Since 1997, we committed to sell our future natural gas production from St. Albert through Progas under a life-of-reserves agreement. As other fields have come on stream, we have elected to sell the uncommitted natural gas into the AECO daily spot market. Management believes that this current allocation of our gas production into the two markets provides an optimum balance portfolio.
Royalties, Mineral Taxes and Royalty Credits
Royalties, Mineral Taxes, Royalty Credits and Unit Total Royalties
for the Comparative Periods Presented
($ 000’s unless otherwise stated) | 2005-Q1 | | 2004-Q1 | |
Crown | 528 | | 634 | |
Freehold and overriding | 1,417 | | 1,403 | |
Freehold mineral taxes | (86 | ) | 436 | |
Provincial royalty credits | (189 | ) | (55 | ) |
Total royalties(1) | 1,670 | | 2,418 | |
Unit total royalties per boe($) | 6.37 | | 7.84 | |
(1) Total royalties includes mineral taxes and provincial royalty credits.
2005-Q1 vs 2004-Q1
Total royalties were $1.7 million versus $2.4 million. Unit royalties expense decreased by a net of $1.47 or 19%, to $6.37 per boe. The majority of the net decrease in unit royalties expense was for accrued mineral tax recoveries related to the past three years.
Production Costs
Production Costs and Unit Production Costs
for the Comparative Periods Presented
($ 000’s unless otherwise stated) | 2005-Q1 | | 2004-Q1 | |
Production costs | 1,870 | | 1,813 | |
Unit production costs per boe($) | 7.14 | | 5.88 | |
2005-Q1 vs 2004-Q1
Total production costs remained relatively unchanged at $1.9 million versus $1.8 million. On a unit basis, however, production costs increased by a net of $1.26 or 21%, to $7.14 per boe. This increase was mainly due to the continued incurrence of fixed costs versus declining production from our St Albert field.

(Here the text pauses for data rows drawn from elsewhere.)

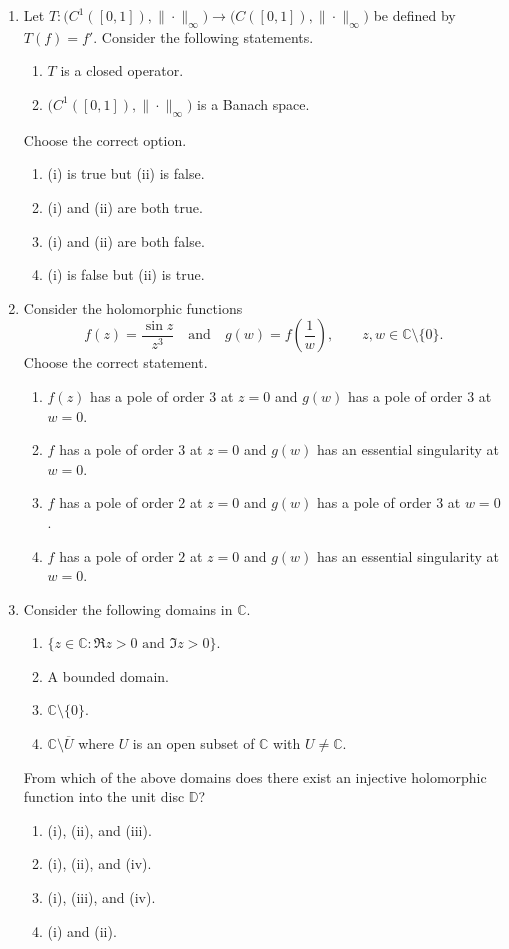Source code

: \documentclass[11pt, a4paper]{article}
\begin{document}
\begin{enumerate}
\item Let $T:\bigl(C^1([0,1]),\|\cdot\|_\infty\bigr)\to\bigl(C([0,1]),\|\cdot\|_\infty\bigr)$ be defined by $T(f)=f'$. Consider the following statements.
\begin{enumerate}[label=(\roman*)]
\item $T$ is a closed operator.
\item $\bigl(C^1([0,1]),\|\cdot\|_\infty\bigr)$ is a Banach space.
\end{enumerate}
Choose the correct option.
\begin{enumerate}[label=(\alph*)]
\item (i) is true but (ii) is false.
\item (i) and (ii) are both true.
\item (i) and (ii) are both false.
\item (i) is false but (ii) is true.
\end{enumerate}

\item Consider the holomorphic functions
\[ f(z)=\frac{\sin z}{z^3}\quad\text{and}\quad g(w)=f\!\left(\frac1w\right),\qquad z,w\in\mathbb{C}\setminus\{0\}. \]
Choose the correct statement.
\begin{enumerate}[label=(\alph*)]
\item $f(z)$ has a pole of order $3$ at $z=0$ and $g(w)$ has a pole of order $3$ at $w=0$.
\item $f$ has a pole of order $3$ at $z=0$ and $g(w)$ has an essential singularity at $w=0$.
\item $f$ has a pole of order $2$ at $z=0$ and $g(w)$ has a pole of order $3$ at $w=0$.
\item $f$ has a pole of order $2$ at $z=0$ and $g(w)$ has an essential singularity at $w=0$.
\end{enumerate}

\item Consider the following domains in $\mathbb{C}$.
\begin{enumerate}[label=(\roman*)]
\item $\{z\in\mathbb{C}:\Re z>0\text{ and }\Im z>0\}$.
\item A bounded domain.
\item $\mathbb{C}\setminus\{0\}$.
\item $\mathbb{C}\setminus\overline{U}$ where $U$ is an open subset of $\mathbb{C}$ with $U\neq\mathbb{C}$.
\end{enumerate}
From which of the above domains does there exist an injective holomorphic function into the unit disc $\mathbb{D}$?
\begin{enumerate}[label=(\alph*)]
\item (i), (ii), and (iii).
\item (i), (ii), and (iv).
\item (i), (iii), and (iv).
\item (i) and (ii).
\end{enumerate}


\end{enumerate}
\end{document}
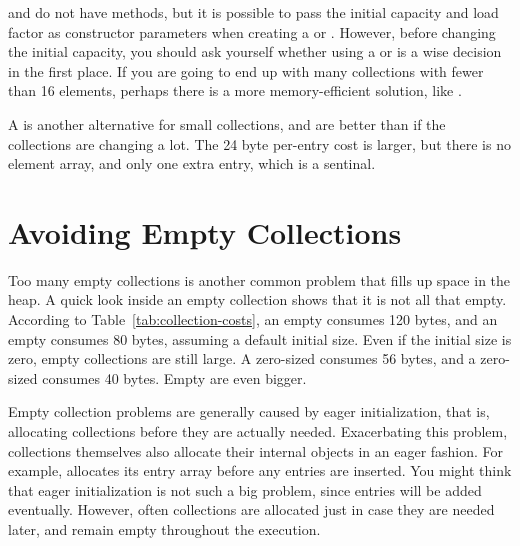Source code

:  and  do not have  methods,
but it is possible to pass the initial capacity and load factor as constructor
parameters when creating a  or . 
However, before changing the initial capacity, you should
ask yourself whether using a  or  is a
wise decision in the first place. If you are going to end up with many
collections with fewer than 16 elements, perhaps there is a more memory-efficient solution, like
.
  
A  is another alternative for small collections, and are
better than  if the collections are changing a lot. The
24 byte per-entry cost is larger, but there is no element array, and only one
extra entry, which is a sentinal.

\section{Avoiding Empty Collections}

Too many empty collections is another common problem that fills up space in the
heap. A quick look inside an empty collection shows that it is not all that
empty. According to Table~\ref{tab:collection-costs}, an empty  consumes
120 bytes, and an empty  consumes 80
bytes, assuming a default initial size. 
Even if the initial size is zero, empty collections are still
large. A zero-sized  consumes 56 bytes, and a zero-sized
 consumes 40 bytes. Empty  are even bigger.

Empty collection problems are generally caused by eager initialization, that is,
allocating collections before they are actually needed. Exacerbating this
problem, collections themselves also allocate their internal objects in an eager
fashion. For example,  allocates its entry array before any entries are inserted.
You might think that eager initialization is not such a big problem, since
entries will be added eventually. However, often collections are allocated
just in case they are needed later, and remain empty throughout the execution.

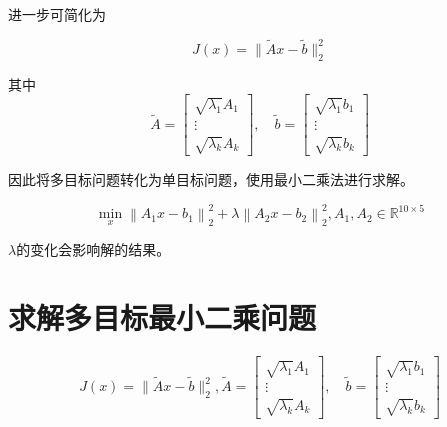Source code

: 进一步可简化为

\begin{problem}[加权最小二乘法问题矩阵形式]

    \begin{equation} J(x)=\|\tilde{A} x-\tilde{b}\|_{2}^{2} \end{equation}

其中
\begin{equation}
\tilde{A}=\left[\begin{array}{c}
\sqrt{\lambda_{1}} A_{1} \\
\vdots \\
\sqrt{\lambda_{k}} A_{k}
\end{array}\right], \quad \tilde{b}=\left[\begin{array}{c}
\sqrt{\lambda_{1}} b_{1} \\
\vdots \\
\sqrt{\lambda_{k}} b_{k}
\end{array}\right]
\end{equation}
\end{problem}


因此将多目标问题转化为单目标问题，使用最小二乘法进行求解。

\begin{problem}[双目标规划问题]
    \begin{equation} \min _{x}\left\|A_{1} x-b_{1}\right\|_{2}^{2}+\lambda\left\|A_{2} x-b_{2}\right\|_{2}^{2}, A_{1}, A_{2} \in \mathbb{R}^{10 \times 5} \end{equation}

    $\lambda$的变化会影响解的结果。
\end{problem}


\section{求解多目标最小二乘问题}

\begin{problem}
    \begin{equation}
    J(x)=\|\tilde{A} x-\tilde{b}\|_{2}^{2},
\tilde{A}=\left[\begin{array}{c}
\sqrt{\lambda_{1}} A_{1} \\
\vdots \\
\sqrt{\lambda_{k}} A_{k}
\end{array}\right], \quad \tilde{b}=\left[\begin{array}{c}
\sqrt{\lambda_{1}} b_{1} \\
\vdots \\
\sqrt{\lambda_{k}} b_{k}
\end{array}\right]
\end{equation}

\end{problem}

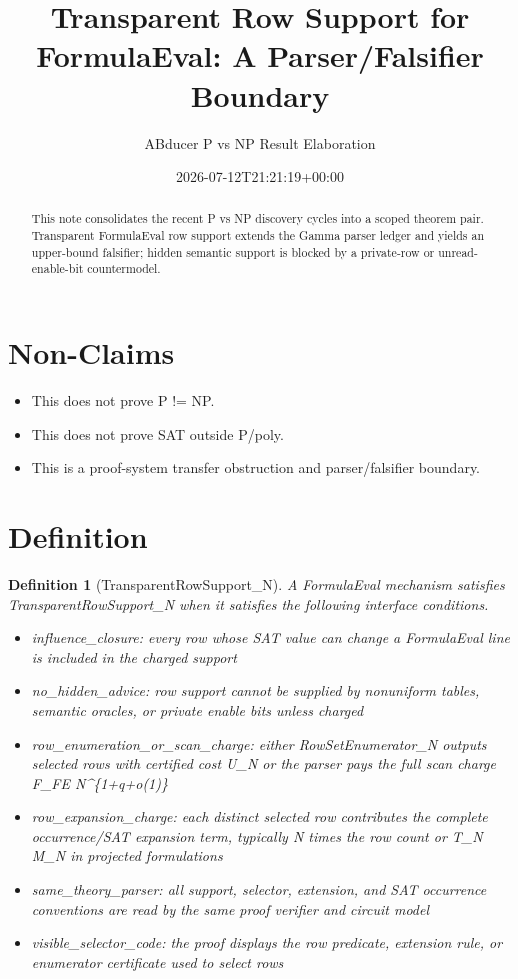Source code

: \documentclass[11pt]{article}
\title{Transparent Row Support for FormulaEval: A Parser/Falsifier Boundary}
\author{ABducer P vs NP Result Elaboration}
\date{2026-07-12T21:21:19+00:00}
\newtheorem{definition}{Definition}
\begin{document}
\maketitle
\begin{abstract}
This note consolidates the recent P vs NP discovery cycles into a scoped theorem pair. Transparent FormulaEval row support extends the Gamma parser ledger and yields an upper-bound falsifier; hidden semantic support is blocked by a private-row or unread-enable-bit countermodel.
\end{abstract}

\section{Non-Claims}
\begin{itemize}
\item This does not prove P != NP.
\item This does not prove SAT outside P/poly.
\item This is a proof-system transfer obstruction and parser/falsifier boundary.
\end{itemize}

\section{Definition}
\begin{definition}[TransparentRowSupport\_N]
A FormulaEval mechanism satisfies TransparentRowSupport\_N when it satisfies the following interface conditions.
\begin{itemize}
\item influence\_closure: every row whose SAT value can change a FormulaEval line is included in the charged support
\item no\_hidden\_advice: row support cannot be supplied by nonuniform tables, semantic oracles, or private enable bits unless charged
\item row\_enumeration\_or\_scan\_charge: either RowSetEnumerator\_N outputs selected rows with certified cost U\_N or the parser pays the full scan charge F\_FE N\textasciicircum{}\{1+q+o(1)\}
\item row\_expansion\_charge: each distinct selected row contributes the complete occurrence/SAT expansion term, typically N times the row count or T\_N M\_N in projected formulations
\item same\_theory\_parser: all support, selector, extension, and SAT occurrence conventions are read by the same proof verifier and circuit model
\item visible\_selector\_code: the proof displays the row predicate, extension rule, or enumerator certificate used to select rows
\end{itemize}
\end{definition}
\end{document}
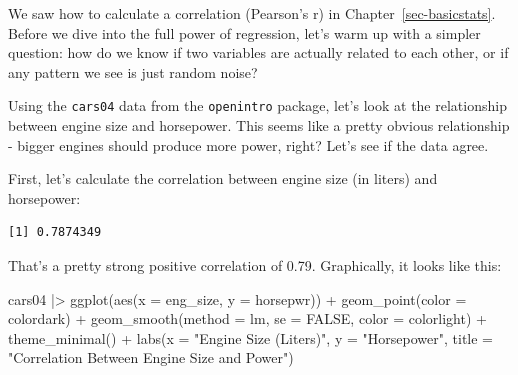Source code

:\documentclass[
  letterpaper,
]{book}
\newenvironment{Shaded}{\begin{snugshade}}{\end{snugshade}}
\newcommand{\AttributeTok}[1]{\textcolor[rgb]{0.40,0.45,0.13}{#1}}
\newcommand{\ConstantTok}[1]{\textcolor[rgb]{0.56,0.35,0.01}{#1}}
\newcommand{\FunctionTok}[1]{\textcolor[rgb]{0.28,0.35,0.67}{#1}}
\newcommand{\NormalTok}[1]{\textcolor[rgb]{0.00,0.23,0.31}{#1}}
\newcommand{\SpecialCharTok}[1]{\textcolor[rgb]{0.37,0.37,0.37}{#1}}
\newcommand{\StringTok}[1]{\textcolor[rgb]{0.13,0.47,0.30}{#1}}
\begin{document}
We saw how to calculate a correlation (Pearson's r) in
Chapter~\ref{sec-basicstats}. Before we dive into the full power of
regression, let's warm up with a simpler question: how do we know if two
variables are actually related to each other, or if any pattern we see
is just random noise?

Using the \texttt{cars04} data from the \texttt{openintro} package,
let's look at the relationship between engine size and horsepower. This
seems like a pretty obvious relationship - bigger engines should produce
more power, right? Let's see if the data agree.

First, let's calculate the correlation between engine size (in liters)
and horsepower:

\begin{Shaded}
\end{Shaded}

\begin{verbatim}
[1] 0.7874349
\end{verbatim}

That's a pretty strong positive correlation of 0.79. Graphically, it
looks like this:

\begin{Shaded}
\begin{Highlighting}[]
\NormalTok{cars04 }\SpecialCharTok{|\textgreater{}} \FunctionTok{ggplot}\NormalTok{(}\FunctionTok{aes}\NormalTok{(}\AttributeTok{x =}\NormalTok{ eng\_size, }\AttributeTok{y =}\NormalTok{ horsepwr)) }\SpecialCharTok{+}
    \FunctionTok{geom\_point}\NormalTok{(}\AttributeTok{color =}\NormalTok{ colordark) }\SpecialCharTok{+}
    \FunctionTok{geom\_smooth}\NormalTok{(}\AttributeTok{method =}\NormalTok{ lm, }
                \AttributeTok{se =} \ConstantTok{FALSE}\NormalTok{,}
                \AttributeTok{color =}\NormalTok{ colorlight) }\SpecialCharTok{+}
    \FunctionTok{theme\_minimal}\NormalTok{() }\SpecialCharTok{+}
    \FunctionTok{labs}\NormalTok{(}\AttributeTok{x =} \StringTok{"Engine Size (Liters)"}\NormalTok{,}
         \AttributeTok{y =} \StringTok{"Horsepower"}\NormalTok{,}
         \AttributeTok{title =} \StringTok{"Correlation Between Engine Size and Power"}\NormalTok{)}
\end{Highlighting}
\end{Shaded}
\end{document}
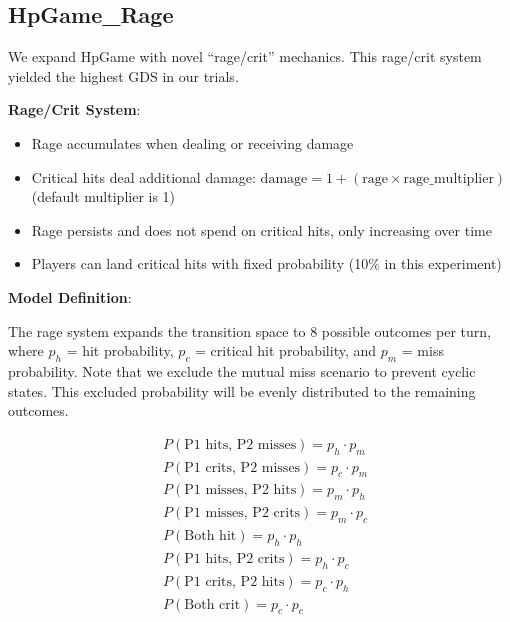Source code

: \documentclass{article}
\begin{document}
\subsection{HpGame\_Rage}

We expand HpGame with novel ``rage/crit'' mechanics. This rage/crit system yielded the highest GDS in our trials.

\textbf{Rage/Crit System}: 
\begin{itemize}
\item Rage accumulates when dealing or receiving damage
\item Critical hits deal additional damage: $\text{damage} = 1 + (\text{rage} \times \text{rage\_multiplier})$ (default multiplier is 1)
\item Rage persists and does not spend on critical hits, only increasing over time
\item Players can land critical hits with fixed probability (10\% in this experiment)
\end{itemize}

\textbf{Model Definition}: 

The rage system expands the transition space to 8 possible outcomes per turn, where $p_h$ = hit probability, $p_c$ = critical hit probability, and $p_m$ = miss probability.
Note that we exclude the mutual miss scenario to prevent cyclic states.
This excluded probability will be evenly distributed to the remaining outcomes.

\begin{align}
&P(\text{P1 hits, P2 misses}) = p_h \cdot p_m \\
&P(\text{P1 crits, P2 misses}) = p_c \cdot p_m \\
&P(\text{P1 misses, P2 hits}) = p_m \cdot p_h \\
&P(\text{P1 misses, P2 crits}) = p_m \cdot p_c \\
&P(\text{Both hit}) = p_h \cdot p_h \\
&P(\text{P1 hits, P2 crits}) = p_h \cdot p_c \\
&P(\text{P1 crits, P2 hits}) = p_c \cdot p_h \\
&P(\text{Both crit}) = p_c \cdot p_c
\end{align}
\end{document}
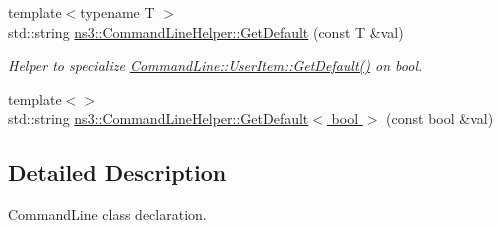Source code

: {\bf }\par
\begin{DoxyCompactItemize}
\item 
{\footnotesize template$<$typename T $>$ }\\std\+::string \hyperlink{group__commandlinehelper_ga9a8370d21f9b801cd8c631f66f0d5c39}{ns3\+::\+Command\+Line\+Helper\+::\+Get\+Default} (const T \&val)
\begin{DoxyCompactList}\small\item\em Helper to specialize \hyperlink{classns3_1_1CommandLine_1_1UserItem_a8beb0fdb64ff17d1e4717e3b4c50c573}{Command\+Line\+::\+User\+Item\+::\+Get\+Default()} on bool. \end{DoxyCompactList}\item 
{\footnotesize template$<$$>$ }\\std\+::string \hyperlink{group__commandlinehelper_gaa9a9ae90ef630d3cbfda231dcc708d3c}{ns3\+::\+Command\+Line\+Helper\+::\+Get\+Default$<$ bool $>$} (const bool \&val)
\end{DoxyCompactItemize}



\subsection{Detailed Description}
Command\+Line class declaration. 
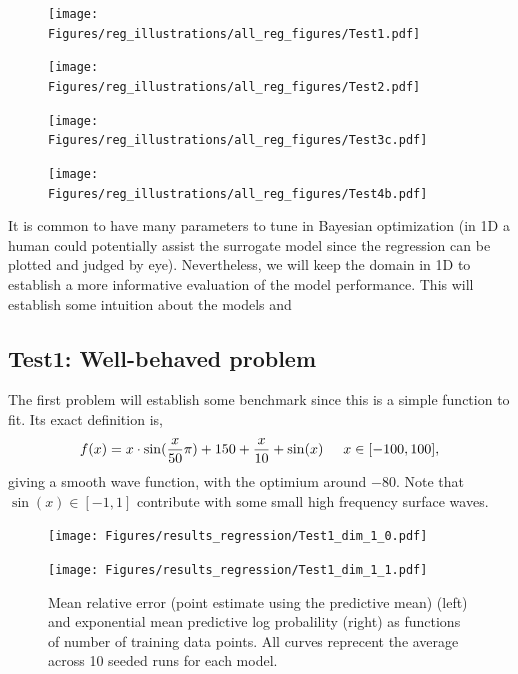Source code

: \begin{figure}[h]
  \centering
  \begin{minipage}[b]{0.24\textwidth}
   \texttt{[image: Figures/reg\_illustrations/all\_reg\_figures/Test1.pdf]}
  \end{minipage}
  \hfill
  \begin{minipage}[b]{0.24\textwidth}
    \texttt{[image: Figures/reg\_illustrations/all\_reg\_figures/Test2.pdf]}
   \end{minipage}
   \hfill
   \begin{minipage}[b]{0.24\textwidth}
    \texttt{[image: Figures/reg\_illustrations/all\_reg\_figures/Test3c.pdf]}
   \end{minipage}
   \hfill
   \begin{minipage}[b]{0.24\textwidth}
     \texttt{[image: Figures/reg\_illustrations/all\_reg\_figures/Test4b.pdf]}
    \end{minipage}

  \label{TEST_problems}
\end{figure}


It is common to have many parameters to tune in Bayesian optimization (in 1D a human could
potentially assist the surrogate model since the regression can be plotted and judged by eye).
Nevertheless, we will keep the domain in 1D to establish  
a more informative evaluation of the model performance.
This will establish some intuition about the models and 


\subsection*{Test1: Well-behaved problem}
The first problem will establish some benchmark since this is a simple function to fit. Its exact definition is,
$$f(x) = x\cdot \sin(\frac{x}{50} \pi) + 150 + \frac{x}{10} + \sin(x) \hspace{0.5cm} x \in [-100,100],$$
giving a smooth wave function, with the optimium around $-80$. Note that $\sin(x)\in [-1,1]$ contribute with
some small high frequency surface waves. 

\begin{figure}[H]
  \centering
  \begin{minipage}[b]{0.49\textwidth}
   \texttt{[image: Figures/results\_regression/Test1\_dim\_1\_0.pdf]}
  \end{minipage}
  \hfill
  \begin{minipage}[b]{0.49\textwidth}
    \texttt{[image: Figures/results\_regression/Test1\_dim\_1\_1.pdf]}
   \end{minipage}
  \caption{Mean relative error (point estimate using the predictive mean) (left) and exponential mean predictive log probalility (right) as
  functions of number of training data points. All curves reprecent the average across 10 seeded runs for each
  model.}
  \label{Test1_reg_plot}
\end{figure}

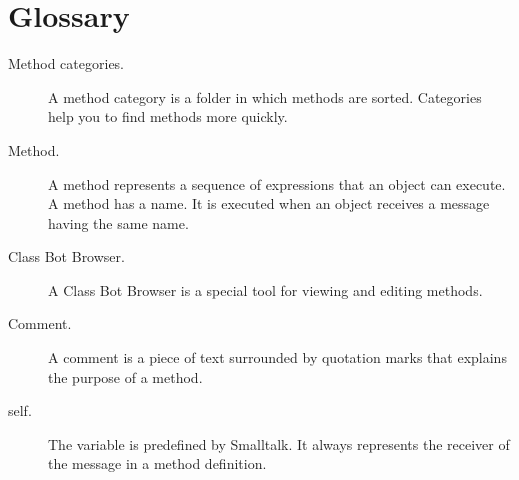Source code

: \documentclass[a4paper,10pt,twoside]{book}
\begin{document}
\section{Glossary} 


\begin{description}
	\item[Method categories.] A method category is a folder in which methods are sorted. Categories 
help you to find methods more quickly. 
	
	\item[Method.] A method represents a sequence of expressions that an object can execute. 
A method has a name. It is executed when an object receives a message having the 
same name. 

\item[Class Bot Browser.] A Class Bot Browser is a special tool for viewing and editing methods. 

\item[Comment.] A comment is a piece of text surrounded by quotation marks that explains the 
purpose of a method. 

\item[self.] The variable  is predefined by Smalltalk. It always represents the receiver of the 
message in a method definition. 
\end{description}

\ifx\wholebook\relax\else
    
\end{document}
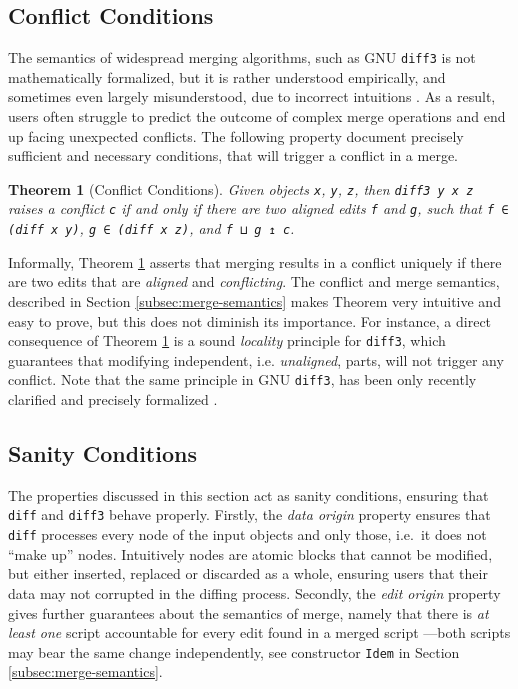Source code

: \documentclass{sigplanconf}
\theoremstyle{plain}
\newtheorem{thm}{Theorem}
\begin{document}
\subsection{Conflict Conditions}
The semantics of widespread merging algorithms, such as GNU
\texttt{diff3} is not mathematically formalized, but it is rather
understood empirically, and sometimes even largely misunderstood, due
to incorrect intuitions \cite{PierceDiff3}.
%
As a result, users often struggle to predict the outcome of complex
merge operations and end up facing unexpected conflicts.
%
The following property document precisely sufficient and necessary
conditions, that will trigger a conflict in a merge.
%
\begin{thm}[Conflict Conditions]
\label{thm:conflict-conds}
  Given objects \texttt{x}, \texttt{y}, \texttt{z}, 
  then \texttt{diff3 y x z} raises a conflict \texttt{c} if and only if
  there are two aligned edits \texttt{f} and \texttt{g}, such that
  \texttt{f ∈ (diff x y)}, \texttt{g ∈ (diff x z)}, and \texttt{f ⊔ g ↥ c}.
\end{thm}
Informally, Theorem \ref{thm:conflict-conds} asserts that merging
results in a conflict uniquely if there are two edits that are
\emph{aligned} and \emph{conflicting}.
%
The conflict and merge semantics, described in Section
\ref{subsec:merge-semantics} makes Theorem very intuitive and easy to
prove, but this does not diminish its importance.
%
For instance, a direct consequence of Theorem \ref{thm:conflict-conds}
is a sound \emph{locality} principle for \texttt{diff3}, which
guarantees that modifying independent, i.e. \emph{unaligned}, parts,
will not trigger any conflict.
%
Note that the same principle in GNU \texttt{diff3}, has been only
recently clarified and precisely formalized \cite{PierceDiff3}.

\subsection{Sanity Conditions}
The properties discussed in this section act as sanity conditions,
ensuring that \texttt{diff} and \texttt{diff3} behave properly.
%
Firstly, the \emph{data origin} property ensures that \texttt{diff}
processes every node of the input objects and only those, i.e.\ it
does not ``make up'' nodes.
%
Intuitively nodes are atomic blocks that cannot be modified, but
either inserted, replaced or discarded as a whole, ensuring users that
their data may not corrupted in the diffing process.
%
Secondly, the \emph{edit origin} property gives further guarantees
about the semantics of merge, namely that there is \emph{at least one}
script accountable for every edit found in a merged script ---both
scripts may bear the same change independently, see constructor
\texttt{Idem} in Section \ref{subsec:merge-semantics}.
%
%
\end{document}
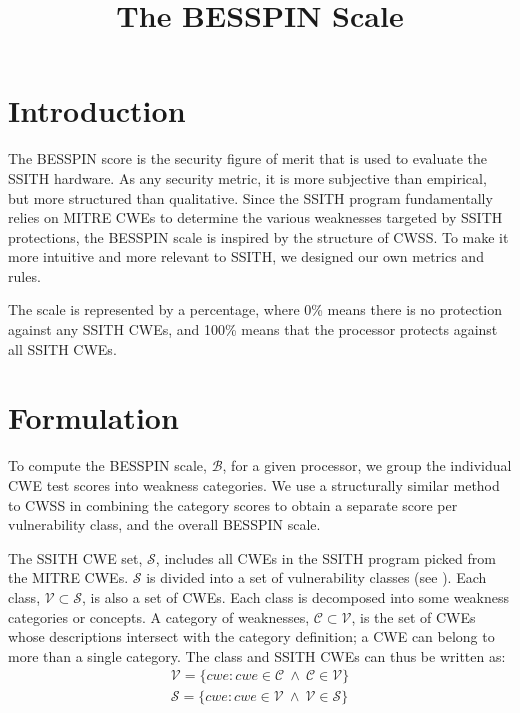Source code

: \documentclass{article}
\title{The BESSPIN Scale}
\date{\vspace{-0.5cm}}
\begin{document}
\maketitle

\section{Introduction}

The BESSPIN score is the security figure of merit that is used to evaluate the SSITH hardware. As any security metric, it is more subjective than empirical, but more structured than qualitative. Since the SSITH program fundamentally relies on MITRE CWEs to determine the various weaknesses targeted by SSITH protections, the BESSPIN scale is inspired by the structure of CWSS. To make it more intuitive and more relevant to SSITH, we designed our own metrics and rules.

The scale is represented by a percentage, where 0\% means there is no protection against any SSITH CWEs, and 100\% means that the processor protects against all SSITH CWEs. 

\section{Formulation}

To compute the BESSPIN scale, $\mathcal{B}$, for a given processor, we group the individual CWE test scores into weakness categories. We use a structurally similar method to CWSS in combining the category scores to obtain a separate score per vulnerability class, and the overall BESSPIN scale.

The SSITH CWE set, $\mathcal{S}$, includes all CWEs in the SSITH program picked from the MITRE CWEs. $\mathcal{S}$ is divided into a set of vulnerability classes (see ). Each class, $\mathcal{V} \subset \mathcal{S}$, is also a set of CWEs. Each class is decomposed into some weakness categories or concepts. A category of weaknesses, $\mathcal{C} \subset \mathcal{V}$, is the set of CWEs whose descriptions intersect with the category definition; a CWE can belong to more than a single category. The class and SSITH CWEs can thus be written as:
\begin{equation}
    \begin{array}{c}
        \mathcal{V} = \{ cwe : cwe \in \mathcal{C} \ \wedge \ \mathcal{C} \in \mathcal{V} \} \\
        \mathcal{S} = \{ cwe : cwe \in \mathcal{V} \ \wedge \ \mathcal{V} \in \mathcal{S} \} 
    \end{array}
\end{equation}
\end{document}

Amortization and Depletion Expense (A&D)
A&D Expense and Unit A&D Expense
for the Comparative Periods Presented
($ 000’s unless otherwise stated) | 2005-Q1 | | 2004-Q1 | |
Total A&D | 3,675 | | 3,040 | |
Unit A&D expense per boe($) | 14.03 | | 9.87 | |
2005-Q1 vs 2004-Q1
Our total A&D expense was $3.7 million versus $3.0 million. Unit A&D expense increased by a net of $4.16 or 42%, to $14.03 per boe. Over 31% of this increase was due to amortization of new petroleum and natural gas rights that were acquired since 2004-Q1. The balance of the increase was predominantly due to the introduction of new depletion in 2005-Q1 related to our Mantario East properties.
Exploration Expenses
Exploration Expenses and Unit Exploration Expenses
for the Comparative Periods Presented
($ 000’s unless otherwise stated) | 2005-Q1 | | 2004-Q1 | |
Drilling(1) | 665 | | 1,464 | |
Seismic data activity | 77 | | 2,623 | |
Other | 103 | | 128 | |
Total exploration expenses | 845 | | 4,215 | |
Unit exploration expenses per boe($) | 3.22 | | 13.68 | |
(1) | We follow the successful efforts method of accounting, whereby costs of drilling an unsuccessful well are expensed immediately if it is known the well did not result in the discovery of proved reserves. If the economic importance was not immediately known after drilling, the expensing of our drilling costs may be temporarily deferred. We expense such deferred costs after one year if near-term efforts to establish proved reserves are not foreseeable, intended, or in our control. Collectively, we report these costs are “Drilling” in the above table. |
2005-Q1 vs 2004-Q1
Total exploration expenses were $0.8 million versus $4.2 million. Unit exploration expenses decreased by $10.46 or 76%, to $3.22 per boe. Seventy-nine percent of this decrease was due to the difference in our seismic data activity (in 2004-Q1, we spent $2.6 million on a 44 square-kilometer 3D proprietary seismic program at Orion). The remainder of the decrease was mostly due to lower expenses relating to unsuccessful drilling attempts. While two unsuccessful drilling attempts were recognized in 2005-Q1, one of the wells commenced drilling in 2004. The costs recognized in 2005-Q1 related to development wells at Mantario East that were less costly to drill than the costs in 2004-Q1 that related to two exploratory wells at Cypress/Chowade.
Interest Expense - Net
Net Interest Expense and Unit Net Interest Expense
for the Comparative Periods Presented
($ 000’s unless otherwise stated) | 2005-Q1 | | 2004-Q1 | |
Net interest expense | 208 | | 179 | |
Unit net interest expense per boe($) | 0.79 | | 0.58 | |
2005-Q1 vs 2004-Q1
Net interest expense remained relatively unchanged at $0.2 million between periods. The average daily balance of our bank operating facility increased by $3.2 million or 21%, to $18.8 million and the closing balance was $19.2 million. The effective interest rates applicable to our borrowings in 2005-Q1 and 2004-Q1 were 4.6% and 4.5%, respectively.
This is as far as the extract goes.